Return only those lines of the listing in which "parameters" appears.

Task material:
◆ ◆ ◆ ◆

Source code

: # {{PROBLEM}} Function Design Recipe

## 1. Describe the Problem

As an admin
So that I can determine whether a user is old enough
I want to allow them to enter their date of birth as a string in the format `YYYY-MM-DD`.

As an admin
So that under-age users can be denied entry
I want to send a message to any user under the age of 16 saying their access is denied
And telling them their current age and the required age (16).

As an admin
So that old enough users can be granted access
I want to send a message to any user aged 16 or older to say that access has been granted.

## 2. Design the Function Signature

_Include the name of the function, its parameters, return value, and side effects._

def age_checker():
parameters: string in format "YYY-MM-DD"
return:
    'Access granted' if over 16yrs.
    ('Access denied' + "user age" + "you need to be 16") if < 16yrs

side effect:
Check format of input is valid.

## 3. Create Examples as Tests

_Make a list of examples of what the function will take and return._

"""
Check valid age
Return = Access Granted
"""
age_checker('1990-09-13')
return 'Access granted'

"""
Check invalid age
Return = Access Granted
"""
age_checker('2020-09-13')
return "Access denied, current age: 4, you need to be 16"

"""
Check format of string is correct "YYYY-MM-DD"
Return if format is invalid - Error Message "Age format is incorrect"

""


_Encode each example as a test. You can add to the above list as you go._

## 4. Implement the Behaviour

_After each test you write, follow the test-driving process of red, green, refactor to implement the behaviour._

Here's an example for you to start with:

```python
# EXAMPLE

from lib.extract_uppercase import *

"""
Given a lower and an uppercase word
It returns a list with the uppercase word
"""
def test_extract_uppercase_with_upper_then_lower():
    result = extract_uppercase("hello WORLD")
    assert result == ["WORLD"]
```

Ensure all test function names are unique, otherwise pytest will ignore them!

◆ ◆ ◆ ◆

Task response:
_Include the name of the function, its parameters, return value, and side effects._
parameters: string in format "YYY-MM-DD"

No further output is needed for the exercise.